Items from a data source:
--------------------
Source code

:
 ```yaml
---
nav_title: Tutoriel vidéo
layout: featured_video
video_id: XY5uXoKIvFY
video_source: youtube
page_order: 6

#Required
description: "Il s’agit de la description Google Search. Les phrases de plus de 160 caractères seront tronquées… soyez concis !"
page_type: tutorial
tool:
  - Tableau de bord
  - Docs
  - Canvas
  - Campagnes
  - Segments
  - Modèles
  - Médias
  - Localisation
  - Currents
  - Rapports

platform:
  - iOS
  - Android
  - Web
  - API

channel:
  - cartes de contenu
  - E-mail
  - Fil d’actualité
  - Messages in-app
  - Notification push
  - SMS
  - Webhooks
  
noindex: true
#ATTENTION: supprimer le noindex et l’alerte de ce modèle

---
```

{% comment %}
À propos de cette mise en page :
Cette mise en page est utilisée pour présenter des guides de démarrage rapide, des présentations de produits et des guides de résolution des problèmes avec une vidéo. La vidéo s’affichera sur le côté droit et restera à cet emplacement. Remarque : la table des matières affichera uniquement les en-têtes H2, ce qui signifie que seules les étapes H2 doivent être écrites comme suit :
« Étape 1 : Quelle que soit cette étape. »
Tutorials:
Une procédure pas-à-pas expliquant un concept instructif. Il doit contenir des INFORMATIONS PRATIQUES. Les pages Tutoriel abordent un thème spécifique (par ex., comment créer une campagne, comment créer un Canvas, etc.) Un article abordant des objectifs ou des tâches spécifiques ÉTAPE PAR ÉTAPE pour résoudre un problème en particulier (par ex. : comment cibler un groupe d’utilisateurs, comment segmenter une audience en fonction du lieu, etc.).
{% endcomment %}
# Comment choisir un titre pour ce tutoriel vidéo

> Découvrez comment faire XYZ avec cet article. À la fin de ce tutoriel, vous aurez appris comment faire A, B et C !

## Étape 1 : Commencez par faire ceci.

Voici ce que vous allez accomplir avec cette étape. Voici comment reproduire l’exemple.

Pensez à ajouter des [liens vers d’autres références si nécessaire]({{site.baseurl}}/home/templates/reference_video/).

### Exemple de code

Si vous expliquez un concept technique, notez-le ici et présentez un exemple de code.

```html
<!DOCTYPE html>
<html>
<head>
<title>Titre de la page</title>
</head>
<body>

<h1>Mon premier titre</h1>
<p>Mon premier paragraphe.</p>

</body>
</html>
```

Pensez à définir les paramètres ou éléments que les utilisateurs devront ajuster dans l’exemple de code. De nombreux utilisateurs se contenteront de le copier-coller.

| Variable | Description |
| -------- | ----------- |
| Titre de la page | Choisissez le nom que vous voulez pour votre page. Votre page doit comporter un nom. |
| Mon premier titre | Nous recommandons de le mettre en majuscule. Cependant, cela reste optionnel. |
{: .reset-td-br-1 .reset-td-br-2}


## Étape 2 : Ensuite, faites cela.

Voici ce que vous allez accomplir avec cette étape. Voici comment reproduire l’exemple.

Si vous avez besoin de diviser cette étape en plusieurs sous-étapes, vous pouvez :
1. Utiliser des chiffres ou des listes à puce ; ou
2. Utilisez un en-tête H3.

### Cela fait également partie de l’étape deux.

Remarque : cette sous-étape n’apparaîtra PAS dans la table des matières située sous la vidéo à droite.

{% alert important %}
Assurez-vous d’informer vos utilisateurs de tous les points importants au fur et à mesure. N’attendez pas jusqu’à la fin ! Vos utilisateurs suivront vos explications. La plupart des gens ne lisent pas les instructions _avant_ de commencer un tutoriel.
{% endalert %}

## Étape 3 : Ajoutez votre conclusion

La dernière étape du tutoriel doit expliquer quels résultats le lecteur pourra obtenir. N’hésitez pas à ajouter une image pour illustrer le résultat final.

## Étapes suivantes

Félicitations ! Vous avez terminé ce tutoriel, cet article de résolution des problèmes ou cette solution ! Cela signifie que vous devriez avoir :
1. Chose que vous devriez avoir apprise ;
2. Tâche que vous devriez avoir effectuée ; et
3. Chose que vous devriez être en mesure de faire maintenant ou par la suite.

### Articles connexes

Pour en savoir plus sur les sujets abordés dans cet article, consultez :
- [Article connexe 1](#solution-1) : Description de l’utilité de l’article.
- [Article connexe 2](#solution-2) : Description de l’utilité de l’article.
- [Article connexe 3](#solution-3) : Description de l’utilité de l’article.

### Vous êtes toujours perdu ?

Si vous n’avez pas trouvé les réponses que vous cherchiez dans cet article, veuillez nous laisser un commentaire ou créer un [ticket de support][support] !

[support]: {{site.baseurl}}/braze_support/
--------------------
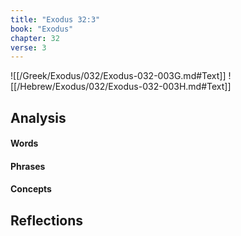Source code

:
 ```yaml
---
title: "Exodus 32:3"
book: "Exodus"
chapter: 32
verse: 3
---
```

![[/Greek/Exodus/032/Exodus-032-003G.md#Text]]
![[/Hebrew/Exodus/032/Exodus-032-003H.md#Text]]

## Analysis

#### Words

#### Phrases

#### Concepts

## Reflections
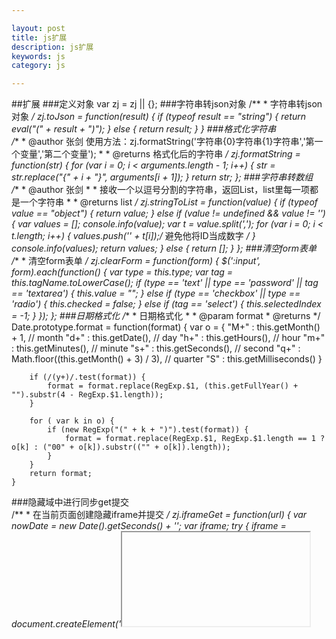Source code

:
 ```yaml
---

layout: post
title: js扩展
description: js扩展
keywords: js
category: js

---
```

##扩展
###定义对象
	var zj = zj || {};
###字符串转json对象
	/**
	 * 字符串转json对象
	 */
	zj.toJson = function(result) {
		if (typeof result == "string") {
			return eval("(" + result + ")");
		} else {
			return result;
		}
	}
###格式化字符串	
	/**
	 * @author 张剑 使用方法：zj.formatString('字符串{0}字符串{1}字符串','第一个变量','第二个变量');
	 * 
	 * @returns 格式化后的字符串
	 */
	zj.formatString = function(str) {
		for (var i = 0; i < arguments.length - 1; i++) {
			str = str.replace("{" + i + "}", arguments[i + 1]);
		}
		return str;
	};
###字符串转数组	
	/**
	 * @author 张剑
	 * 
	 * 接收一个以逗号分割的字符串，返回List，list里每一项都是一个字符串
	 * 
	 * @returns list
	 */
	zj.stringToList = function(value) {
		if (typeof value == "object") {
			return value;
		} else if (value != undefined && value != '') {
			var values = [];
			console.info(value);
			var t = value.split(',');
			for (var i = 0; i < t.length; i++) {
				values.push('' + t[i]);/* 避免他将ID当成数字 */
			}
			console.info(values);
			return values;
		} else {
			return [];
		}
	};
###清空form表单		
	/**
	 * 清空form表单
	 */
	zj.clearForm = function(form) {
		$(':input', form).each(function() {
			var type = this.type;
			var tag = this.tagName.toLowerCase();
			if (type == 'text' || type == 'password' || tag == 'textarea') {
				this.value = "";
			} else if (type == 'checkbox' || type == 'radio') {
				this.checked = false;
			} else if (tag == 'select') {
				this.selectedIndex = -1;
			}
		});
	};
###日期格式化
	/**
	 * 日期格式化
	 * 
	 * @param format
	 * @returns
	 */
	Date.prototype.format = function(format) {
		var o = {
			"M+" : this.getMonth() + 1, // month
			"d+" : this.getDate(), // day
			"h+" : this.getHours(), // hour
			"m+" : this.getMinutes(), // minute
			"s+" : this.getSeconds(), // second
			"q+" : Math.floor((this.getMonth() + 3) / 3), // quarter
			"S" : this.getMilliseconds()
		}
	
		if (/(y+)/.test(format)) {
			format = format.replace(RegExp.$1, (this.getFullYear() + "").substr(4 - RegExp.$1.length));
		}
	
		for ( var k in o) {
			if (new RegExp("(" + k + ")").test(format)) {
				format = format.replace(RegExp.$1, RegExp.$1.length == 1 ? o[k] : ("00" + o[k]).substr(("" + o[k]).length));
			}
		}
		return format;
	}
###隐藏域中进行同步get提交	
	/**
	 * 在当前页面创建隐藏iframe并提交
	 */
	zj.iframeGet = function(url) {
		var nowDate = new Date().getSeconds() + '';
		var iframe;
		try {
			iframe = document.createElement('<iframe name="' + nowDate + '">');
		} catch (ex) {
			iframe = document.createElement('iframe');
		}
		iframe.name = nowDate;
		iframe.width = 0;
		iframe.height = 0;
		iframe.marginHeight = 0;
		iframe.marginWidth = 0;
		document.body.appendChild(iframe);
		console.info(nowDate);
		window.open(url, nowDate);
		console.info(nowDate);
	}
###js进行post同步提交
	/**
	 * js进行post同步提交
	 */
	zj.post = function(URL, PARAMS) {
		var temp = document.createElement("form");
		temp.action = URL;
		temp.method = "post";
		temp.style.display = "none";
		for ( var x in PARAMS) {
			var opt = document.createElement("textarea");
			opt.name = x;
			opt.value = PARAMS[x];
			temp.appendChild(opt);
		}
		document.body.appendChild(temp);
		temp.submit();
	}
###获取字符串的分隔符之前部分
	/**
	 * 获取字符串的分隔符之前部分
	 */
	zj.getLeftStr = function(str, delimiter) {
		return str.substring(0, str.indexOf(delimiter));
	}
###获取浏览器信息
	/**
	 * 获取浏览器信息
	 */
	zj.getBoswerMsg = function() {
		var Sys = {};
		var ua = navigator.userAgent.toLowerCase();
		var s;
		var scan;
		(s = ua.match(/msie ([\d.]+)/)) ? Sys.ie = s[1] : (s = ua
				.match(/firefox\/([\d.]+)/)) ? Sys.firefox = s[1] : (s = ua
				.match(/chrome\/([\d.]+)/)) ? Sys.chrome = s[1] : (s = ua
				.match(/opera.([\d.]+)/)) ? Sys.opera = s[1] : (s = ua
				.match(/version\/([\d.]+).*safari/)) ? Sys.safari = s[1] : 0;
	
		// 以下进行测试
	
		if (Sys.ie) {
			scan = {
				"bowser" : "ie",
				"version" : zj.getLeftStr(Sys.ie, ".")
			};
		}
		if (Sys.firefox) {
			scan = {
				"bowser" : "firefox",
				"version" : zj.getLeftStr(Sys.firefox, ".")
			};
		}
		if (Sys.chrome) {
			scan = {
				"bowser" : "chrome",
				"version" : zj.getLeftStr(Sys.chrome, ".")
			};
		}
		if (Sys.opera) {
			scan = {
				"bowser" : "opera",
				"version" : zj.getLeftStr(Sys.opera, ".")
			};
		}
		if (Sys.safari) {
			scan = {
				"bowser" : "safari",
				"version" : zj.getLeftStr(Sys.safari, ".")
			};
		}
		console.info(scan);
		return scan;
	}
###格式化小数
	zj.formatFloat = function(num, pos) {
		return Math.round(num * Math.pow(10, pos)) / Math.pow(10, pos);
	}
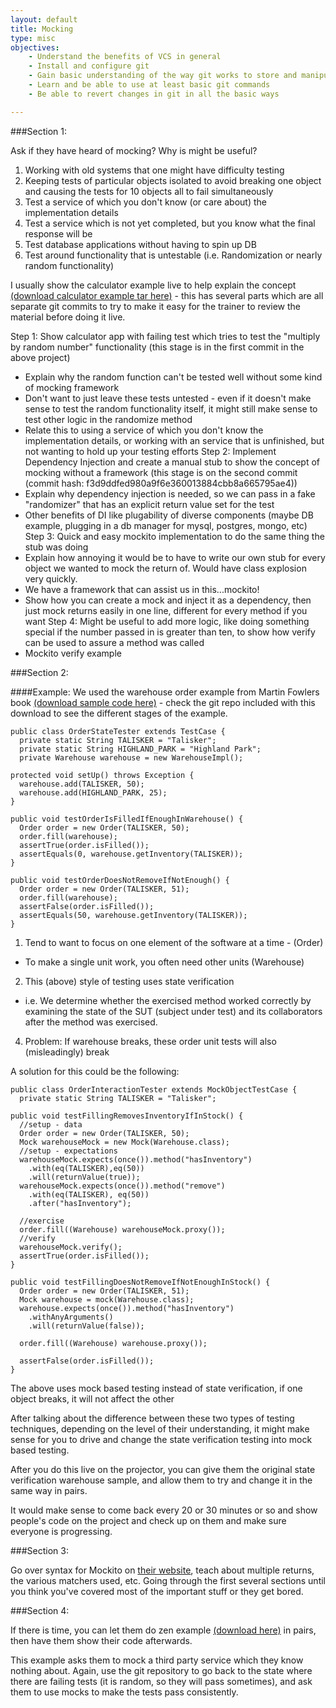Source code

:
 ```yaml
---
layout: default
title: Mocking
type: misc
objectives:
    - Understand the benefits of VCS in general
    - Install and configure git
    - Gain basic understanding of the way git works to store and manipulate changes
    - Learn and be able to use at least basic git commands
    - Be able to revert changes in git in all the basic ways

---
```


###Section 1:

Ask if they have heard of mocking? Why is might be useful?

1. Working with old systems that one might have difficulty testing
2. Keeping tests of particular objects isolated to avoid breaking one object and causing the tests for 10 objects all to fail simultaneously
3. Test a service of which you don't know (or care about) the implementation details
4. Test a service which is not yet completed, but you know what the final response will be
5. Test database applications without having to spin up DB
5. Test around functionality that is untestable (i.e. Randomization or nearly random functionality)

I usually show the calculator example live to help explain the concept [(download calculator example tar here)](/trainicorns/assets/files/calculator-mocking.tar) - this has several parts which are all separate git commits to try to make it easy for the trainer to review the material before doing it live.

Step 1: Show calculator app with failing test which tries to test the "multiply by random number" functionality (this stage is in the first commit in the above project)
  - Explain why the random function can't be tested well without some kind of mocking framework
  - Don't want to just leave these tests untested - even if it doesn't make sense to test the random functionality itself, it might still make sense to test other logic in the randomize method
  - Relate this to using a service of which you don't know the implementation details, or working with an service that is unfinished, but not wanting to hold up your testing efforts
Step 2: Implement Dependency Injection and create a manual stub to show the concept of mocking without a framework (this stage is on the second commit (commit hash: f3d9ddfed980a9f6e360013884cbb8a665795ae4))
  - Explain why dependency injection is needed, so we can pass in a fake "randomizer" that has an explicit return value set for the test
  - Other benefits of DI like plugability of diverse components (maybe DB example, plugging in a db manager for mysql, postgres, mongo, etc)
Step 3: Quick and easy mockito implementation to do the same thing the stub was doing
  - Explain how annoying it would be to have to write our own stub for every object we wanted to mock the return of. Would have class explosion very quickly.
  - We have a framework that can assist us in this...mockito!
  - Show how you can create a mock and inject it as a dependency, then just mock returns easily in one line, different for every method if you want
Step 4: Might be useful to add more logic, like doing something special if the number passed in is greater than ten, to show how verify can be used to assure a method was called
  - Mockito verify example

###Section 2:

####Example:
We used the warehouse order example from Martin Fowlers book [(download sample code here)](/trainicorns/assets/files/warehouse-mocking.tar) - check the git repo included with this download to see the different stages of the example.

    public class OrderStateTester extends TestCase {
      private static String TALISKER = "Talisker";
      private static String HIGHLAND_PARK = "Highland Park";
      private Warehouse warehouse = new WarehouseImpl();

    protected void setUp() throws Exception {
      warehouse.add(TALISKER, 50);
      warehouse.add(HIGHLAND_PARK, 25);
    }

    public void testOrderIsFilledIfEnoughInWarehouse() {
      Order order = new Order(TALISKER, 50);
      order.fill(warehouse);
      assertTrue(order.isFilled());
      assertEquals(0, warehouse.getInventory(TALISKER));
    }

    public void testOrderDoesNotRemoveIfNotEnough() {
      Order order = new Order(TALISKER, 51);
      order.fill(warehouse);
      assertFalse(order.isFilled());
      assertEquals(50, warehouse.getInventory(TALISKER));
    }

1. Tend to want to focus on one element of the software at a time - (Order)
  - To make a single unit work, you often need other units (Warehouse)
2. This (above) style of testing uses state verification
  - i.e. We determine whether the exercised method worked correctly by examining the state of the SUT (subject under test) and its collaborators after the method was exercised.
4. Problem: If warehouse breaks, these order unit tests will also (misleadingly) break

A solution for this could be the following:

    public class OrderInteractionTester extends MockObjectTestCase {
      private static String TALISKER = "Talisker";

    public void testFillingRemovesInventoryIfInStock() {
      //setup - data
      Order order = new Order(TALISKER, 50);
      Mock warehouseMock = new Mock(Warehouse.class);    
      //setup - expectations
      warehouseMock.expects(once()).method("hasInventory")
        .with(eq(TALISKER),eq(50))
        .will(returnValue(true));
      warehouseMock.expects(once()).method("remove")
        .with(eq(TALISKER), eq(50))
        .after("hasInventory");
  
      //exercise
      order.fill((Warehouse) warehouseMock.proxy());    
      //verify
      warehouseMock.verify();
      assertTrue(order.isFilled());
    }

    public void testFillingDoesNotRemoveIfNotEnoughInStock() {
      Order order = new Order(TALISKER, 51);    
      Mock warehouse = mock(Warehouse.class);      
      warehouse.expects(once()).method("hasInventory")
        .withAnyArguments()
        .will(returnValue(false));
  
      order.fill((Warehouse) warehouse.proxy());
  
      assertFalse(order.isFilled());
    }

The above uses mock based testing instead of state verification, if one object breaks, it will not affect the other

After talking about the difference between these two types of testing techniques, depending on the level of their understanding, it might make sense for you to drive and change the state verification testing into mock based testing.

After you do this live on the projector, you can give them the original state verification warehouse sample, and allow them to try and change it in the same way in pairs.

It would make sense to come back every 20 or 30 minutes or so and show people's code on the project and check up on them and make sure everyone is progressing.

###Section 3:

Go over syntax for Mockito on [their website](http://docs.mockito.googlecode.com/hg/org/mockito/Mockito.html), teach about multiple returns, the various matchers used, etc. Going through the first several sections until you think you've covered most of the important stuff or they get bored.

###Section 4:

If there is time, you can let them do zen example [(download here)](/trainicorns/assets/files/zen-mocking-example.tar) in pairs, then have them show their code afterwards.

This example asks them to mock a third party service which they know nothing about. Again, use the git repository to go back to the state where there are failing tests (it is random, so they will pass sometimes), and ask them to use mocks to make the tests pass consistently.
--------------------
## Work item
The stretch of entries above that starts with the line containing "### Cela fait" and goes on through the line containing "3. Chose que" is to be transcribed exactly, and no other line is to be transcribed.

## Finished task
### Cela fait également partie de l’étape deux.

Remarque : cette sous-étape n’apparaîtra PAS dans la table des matières située sous la vidéo à droite.

{% alert important %}
Assurez-vous d’informer vos utilisateurs de tous les points importants au fur et à mesure. N’attendez pas jusqu’à la fin ! Vos utilisateurs suivront vos explications. La plupart des gens ne lisent pas les instructions _avant_ de commencer un tutoriel.
{% endalert %}

## Étape 3 : Ajoutez votre conclusion

La dernière étape du tutoriel doit expliquer quels résultats le lecteur pourra obtenir. N’hésitez pas à ajouter une image pour illustrer le résultat final.

## Étapes suivantes

Félicitations ! Vous avez terminé ce tutoriel, cet article de résolution des problèmes ou cette solution ! Cela signifie que vous devriez avoir :
1. Chose que vous devriez avoir apprise ;
2. Tâche que vous devriez avoir effectuée ; et
3. Chose que vous devriez être en mesure de faire maintenant ou par la suite.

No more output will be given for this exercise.